▶ _Collected data_

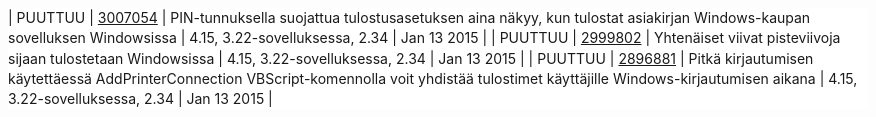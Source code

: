 | PUUTTUU         | [3007054][3007054]  | PIN-tunnuksella suojattua tulostusasetuksen aina näkyy, kun tulostat asiakirjan Windows-kaupan sovelluksen Windowsissa | 4.15, 3.22-sovelluksessa, 2.34 | Jan 13 2015 |
| PUUTTUU         | [2999802][2999802]  | Yhtenäiset viivat pisteviivoja sijaan tulostetaan Windowsissa | 4.15, 3.22-sovelluksessa, 2.34 | Jan 13 2015 |
| PUUTTUU         | [2896881][2896881]  | Pitkä kirjautumisen käytettäessä AddPrinterConnection VBScript-komennolla voit yhdistää tulostimet käyttäjille Windows-kirjautumisen aikana | 4.15, 3.22-sovelluksessa, 2.34 | Jan 13 2015 |

[3192887]: http://support.microsoft.com/kb/3192887
[3192884]: http://support.microsoft.com/kb/3192884
[3192892]: http://support.microsoft.com/kb/3192892
[3193227]: http://support.microsoft.com/kb/3193227
[3196067]: http://support.microsoft.com/kb/3196067
[3178465]: http://support.microsoft.com/kb/3178465
[3182203]: http://support.microsoft.com/kb/3182203
[3185278]: http://support.microsoft.com/kb/3185278
[3185280]: http://support.microsoft.com/kb/3185280
[3185279]: http://support.microsoft.com/kb/3185279
[3194798]: http://support.microsoft.com/kb/3194798

[3183038]: http://support.microsoft.com/kb/3183038
[3185848]: http://support.microsoft.com/kb/3185848
[3178467]: http://support.microsoft.com/kb/3178467
[3186973]: http://support.microsoft.com/kb/3186973
[3178469]: http://support.microsoft.com/kb/3178469
[3185879]: http://support.microsoft.com/kb/3185879
[3188733]: http://support.microsoft.com/kb/3188733
[3188724]: http://support.microsoft.com/kb/3188724
[3174644]: http://support.microsoft.com/kb/3174644
[3177723]: http://support.microsoft.com/kb/3177723
[3179573]: http://support.microsoft.com/kb/3179573
[3179575]: http://support.microsoft.com/kb/3179575
[3179574]: http://support.microsoft.com/kb/3179574

[3177356]: http://support.microsoft.com/kb/3177356
[3177393]: http://support.microsoft.com/kb/3177393
[3178466]: http://support.microsoft.com/kb/3178466
[3179577]: http://support.microsoft.com/kb/3179577
[3178465]: http://support.microsoft.com/kb/3178465
[3182248]: http://support.microsoft.com/kb/3182248
[3165191]: http://support.microsoft.com/kb/3165191
[3172605]: http://support.microsoft.com/kb/3172605
[3172614]: http://support.microsoft.com/kb/3172614
[3172615]: http://support.microsoft.com/kb/3172615

[3169991]: http://support.microsoft.com/kb/3169991
[3170005]: http://support.microsoft.com/kb/3170005
[3170050]: http://support.microsoft.com/kb/3170050
[3171481]: http://support.microsoft.com/kb/3171481
[3170048]: http://support.microsoft.com/kb/3170048
[3171910]: http://support.microsoft.com/kb/3171910
[3177404]: http://support.microsoft.com/kb/3177404
[3162835]: http://support.microsoft.com/kb/3162835
[3156417]: http://support.microsoft.com/kb/3156417
[3161608]: http://support.microsoft.com/kb/3161608
[3161609]: http://support.microsoft.com/kb/3161609
[3161606]: http://support.microsoft.com/kb/3161606
[3139923]: http://support.microsoft.com/kb/3139923


[3141780]: http://support.microsoft.com/kb/3141780
[3155527]: http://support.microsoft.com/kb/3155527
[3163649]: http://support.microsoft.com/kb/3163649
[3163640]: http://support.microsoft.com/kb/3163640
[3164065]: http://support.microsoft.com/kb/3164065
[3163622]: http://support.microsoft.com/kb/3163622
[3164028]: http://support.microsoft.com/kb/3164028
[3164036]: http://support.microsoft.com/kb/3164036
[3164038]: http://support.microsoft.com/kb/3164038
[3167691]: http://support.microsoft.com/kb/3167691
[3165191]: http://support.microsoft.com/kb/3165191
[3164302]: http://support.microsoft.com/kb/3164302
[3160352]: http://support.microsoft.com/kb/3160352
[2922223]: http://support.microsoft.com/kb/2922223
[3121255]: http://support.microsoft.com/kb/3121255
[3125424]: http://support.microsoft.com/kb/3125424
[3125574]: http://support.microsoft.com/kb/3125574
[3140245]: http://support.microsoft.com/kb/3140245
[3146604]: http://support.microsoft.com/kb/3146604
[3149157]: http://support.microsoft.com/kb/3149157
[3156416]: http://support.microsoft.com/kb/3156416
[3156418]: http://support.microsoft.com/kb/3156418
[3153731]: http://support.microsoft.com/kb/3153731


[3155533]: http://support.microsoft.com/kb/3155533
[3156764]: http://support.microsoft.com/kb/3156764
[3156754]: http://support.microsoft.com/kb/3156754
[3156987]: http://support.microsoft.com/kb/3156987
[3141083]: http://support.microsoft.com/kb/3141083
[3154846]: http://support.microsoft.com/kb/3154846
[3155520]: http://support.microsoft.com/kb/3155520
[3158222]: http://support.microsoft.com/kb/3158222
[3156757]: http://support.microsoft.com/kb/3156757
[3155784]: http://support.microsoft.com/kb/3155784
[3148851]: http://support.microsoft.com/kb/3148851
[3133977]: http://support.microsoft.com/kb/3133977
[3133681]: http://support.microsoft.com/kb/3133681
[3123245]: http://support.microsoft.com/kb/3123245
[RC4 poistaminen käytöstä]: https://blogs.msdn.microsoft.com/azuresecurity/2016/04/12/azure-cipher-suite-change-removes-rc4-support/


[3148531]: http://support.microsoft.com/kb/3148531
[3148522]: http://support.microsoft.com/kb/3148522
[3148541]: http://support.microsoft.com/kb/3148541
[3146706]: http://support.microsoft.com/kb/3146706
[3143118]: http://support.microsoft.com/kb/3143118
[3148527]: http://support.microsoft.com/kb/3148527
[3148528]: http://support.microsoft.com/kb/3148528


[3142015]: http://support.microsoft.com/kb/3142015  
[3143148]: http://support.microsoft.com/kb/3143148  
[3143146]: http://support.microsoft.com/kb/3143146  
[3143081]: http://support.microsoft.com/kb/3143081  
[3143136]: http://support.microsoft.com/kb/3143136  
[3140410]: http://support.microsoft.com/kb/3140410  
[3143141]: http://support.microsoft.com/kb/3143141  
[3143142]: http://support.microsoft.com/kb/3143142  
[3143145]: http://support.microsoft.com/kb/3143145  
[3141780]: http://support.microsoft.com/kb/3141780

[3134220]: http://support.microsoft.com/kb/3134220

[//]: # " |  | [3194798] | Windows 10-Version 1607 ja Windows Server 2016: n kumulatiivinen päivitys | 5.2 | Oct 11, 2016 |"
[3134811]: http://support.microsoft.com/kb/3134811
[3134228]: http://support.microsoft.com/kb/3134228
[3136041]: http://support.microsoft.com/kb/3136041
[3136082]: http://support.microsoft.com/kb/3136082
[3137893]: http://support.microsoft.com/kb/3137893
[3133043]: http://support.microsoft.com/kb/3133043
[3109853]: http://support.microsoft.com/kb/3109853
[3089662]: http://support.microsoft.com/kb/3089662
[3104507]: http://support.microsoft.com/kb/3104507
[3104503]: http://support.microsoft.com/kb/3104503
[3124903]: http://support.microsoft.com/kb/3124903
[3125540]: http://support.microsoft.com/kb/3125540
[3124584]: http://support.microsoft.com/kb/3124584
[3124901]: http://support.microsoft.com/kb/3124901 
[3124605]: http://support.microsoft.com/kb/3124605
[2755801]: http://support.microsoft.com/kb/2755399
[3109853]: http://support.microsoft.com/kb/3109853
[3123479]: http://support.microsoft.com/kb/3123479 
[2736233]: http://support.microsoft.com/kb/2736233
[3116180]: http://support.microsoft.com/kb/3116180
[3116178]: http://support.microsoft.com/kb/3116178
[3100465]: http://support.microsoft.com/kb/3100465
[3104503]: http://support.microsoft.com/kb/3104503
[3116162]: http://support.microsoft.com/kb/3116162
[3116130]: http://support.microsoft.com/kb/3116130
[3108669]: http://support.microsoft.com/kb/3108669
[3119075]: http://support.microsoft.com/kb/3119075
[3104517]: http://support.microsoft.com/kb/3104517
[3100213]: http://support.microsoft.com/kb/3100213
[3105864]: http://support.microsoft.com/kb/3105864
[3101722]: http://support.microsoft.com/kb/3101722
[3104507]: http://support.microsoft.com/kb/3104507
[3104521]: http://support.microsoft.com/kb/3104521
[3102939]: http://support.microsoft.com/kb/3102939
[3081320]: http://support.microsoft.com/kb/3081320
[3105256]: http://support.microsoft.com/kb/3105256
[3097966]: http://support.microsoft.com/kb/3097966
[3096441]: http://support.microsoft.com/kb/3096441
[3089659]: http://support.microsoft.com/kb/3089659
[3096443]: http://support.microsoft.com/kb/3096443
[3096447]: http://support.microsoft.com/kb/3096447
[3092627]: http://support.microsoft.com/kb/3092627
[3088903]: http://support.microsoft.com/kb/3088903
[3089548]: http://support.microsoft.com/kb/3089548
[3072595]: http://support.microsoft.com/kb/3072595
[3089656]: http://support.microsoft.com/kb/3089656
[3089669]: http://support.microsoft.com/kb/3089669
[3089657]: http://support.microsoft.com/kb/3089657
[3091287]: http://support.microsoft.com/kb/3091287
[3089662]: http://support.microsoft.com/kb/3089662
[3082442]: http://support.microsoft.com/kb/3082442
[3078662]: http://support.microsoft.com/kb/3078662
[3080348]: http://support.microsoft.com/kb/3080348
[3080129]: http://support.microsoft.com/kb/3080129
[3082487]: http://support.microsoft.com/kb/3082487
[3082458]: http://support.microsoft.com/kb/3082458
[3060716]: http://support.microsoft.com/kb/3060716
[3076949]: http://support.microsoft.com/kb/3076949
[3086251]: http://support.microsoft.com/kb/3086251
[3076321]: http://support.microsoft.com/kb/3076321
[3072604]: http://support.microsoft.com/kb/3072604
[3073094]: http://support.microsoft.com/kb/3073094
[3072000]: http://support.microsoft.com/kb/3072000
[3072631]: http://support.microsoft.com/kb/3072631
[3068457]: http://support.microsoft.com/kb/3068457
[3069392]: http://support.microsoft.com/kb/3069392
[3070102]: http://support.microsoft.com/kb/3070102
[3072630]: http://support.microsoft.com/kb/3072630
[3072633]: http://support.microsoft.com/kb/3072633
[3067505]: http://support.microsoft.com/kb/3067505
[3077657]: http://support.microsoft.com/kb/3077657
[3057154]: http://support.microsoft.com/kb/3057154
[MS15-034]: https://technet.microsoft.com/library/security/MS15-034
[3042553]: https://support.microsoft.com/en-us/kb/3042553/
[3034682]: http://support.microsoft.com/kb/3034682
[3036220]: http://support.microsoft.com/kb/3036220
[3000483]: http://support.microsoft.com/kb/3000483
[3004361]: http://support.microsoft.com/kb/3004361
[3031432]: http://support.microsoft.com/kb/3031432
[3029944]: http://support.microsoft.com/kb/3029944
[3004375]: http://support.microsoft.com/kb/3004375
[3023266]: http://support.microsoft.com/kb/3023266
[3020393]: http://support.microsoft.com/kb/3020393
[3021674]: http://support.microsoft.com/kb/3021674
[3019978]: http://support.microsoft.com/kb/3019978
[3022777]: http://support.microsoft.com/kb/3022777
[3004365]: http://support.microsoft.com/kb/3004365
[3014029]: http://support.microsoft.com/kb/3014029
[3019215]: http://support.microsoft.com/kb/3019215
[3008923]: http://support.microsoft.com/kb/3008923
[3020393]: http://support.microsoft.com/kb/3020393
[3013776]: http://support.microsoft.com/kb/3013776
[3013043]: http://support.microsoft.com/kb/3013043
[3012712]: http://support.microsoft.com/kb/3012712
[3004905]: http://support.microsoft.com/kb/3004905
[3004394]: http://support.microsoft.com/kb/3004394
[2999323]: http://support.microsoft.com/kb/2999323
[3013488]: http://support.microsoft.com/kb/3013488
[3012325]: http://support.microsoft.com/kb/3012325
[3007054]: http://support.microsoft.com/kb/3007054
[2999802]: http://support.microsoft.com/kb/2999802
[2896881]: http://support.microsoft.com/kb/2896881
[3032359]: http://support.microsoft.com/kb/3032359
[3040297]: http://support.microsoft.com/kb/3040297
[3041836]: http://support.microsoft.com/kb/3041836
[3032323]: http://support.microsoft.com/kb/3032323
[3034344]: http://support.microsoft.com/kb/3034344
[3035132]: http://support.microsoft.com/kb/3035132
[3038680]: http://support.microsoft.com/kb/3038680
[3002657]: http://support.microsoft.com/kb/3002657
[3035126]: http://support.microsoft.com/kb/3035126
[archive]: https://msdn.microsoft.com/library/azure/dn391773.aspx
[family-explain]: cloud-services-guestos-update-matrix.md#guest-os-family-version-and-release-explanation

▶ _Your objective_
Only one thing is wanted here, an exact copy of the lines from the first line above through the line containing "[3182248]: http://support.microsoft.com/kb/3182248", minus any picture.

▶ _Task answer_
Source code

: | PUUTTUU         | [3007054][3007054]  | PIN-tunnuksella suojattua tulostusasetuksen aina näkyy, kun tulostat asiakirjan Windows-kaupan sovelluksen Windowsissa | 4.15, 3.22-sovelluksessa, 2.34 | Jan 13 2015 |
| PUUTTUU         | [2999802][2999802]  | Yhtenäiset viivat pisteviivoja sijaan tulostetaan Windowsissa | 4.15, 3.22-sovelluksessa, 2.34 | Jan 13 2015 |
| PUUTTUU         | [2896881][2896881]  | Pitkä kirjautumisen käytettäessä AddPrinterConnection VBScript-komennolla voit yhdistää tulostimet käyttäjille Windows-kirjautumisen aikana | 4.15, 3.22-sovelluksessa, 2.34 | Jan 13 2015 |

[3192887]: http://support.microsoft.com/kb/3192887
[3192884]: http://support.microsoft.com/kb/3192884
[3192892]: http://support.microsoft.com/kb/3192892
[3193227]: http://support.microsoft.com/kb/3193227
[3196067]: http://support.microsoft.com/kb/3196067
[3178465]: http://support.microsoft.com/kb/3178465
[3182203]: http://support.microsoft.com/kb/3182203
[3185278]: http://support.microsoft.com/kb/3185278
[3185280]: http://support.microsoft.com/kb/3185280
[3185279]: http://support.microsoft.com/kb/3185279
[3194798]: http://support.microsoft.com/kb/3194798

[3183038]: http://support.microsoft.com/kb/3183038
[3185848]: http://support.microsoft.com/kb/3185848
[3178467]: http://support.microsoft.com/kb/3178467
[3186973]: http://support.microsoft.com/kb/3186973
[3178469]: http://support.microsoft.com/kb/3178469
[3185879]: http://support.microsoft.com/kb/3185879
[3188733]: http://support.microsoft.com/kb/3188733
[3188724]: http://support.microsoft.com/kb/3188724
[3174644]: http://support.microsoft.com/kb/3174644
[3177723]: http://support.microsoft.com/kb/3177723
[3179573]: http://support.microsoft.com/kb/3179573
[3179575]: http://support.microsoft.com/kb/3179575
[3179574]: http://support.microsoft.com/kb/3179574

[3177356]: http://support.microsoft.com/kb/3177356
[3177393]: http://support.microsoft.com/kb/3177393
[3178466]: http://support.microsoft.com/kb/3178466
[3179577]: http://support.microsoft.com/kb/3179577
[3178465]: http://support.microsoft.com/kb/3178465
[3182248]: http://support.microsoft.com/kb/3182248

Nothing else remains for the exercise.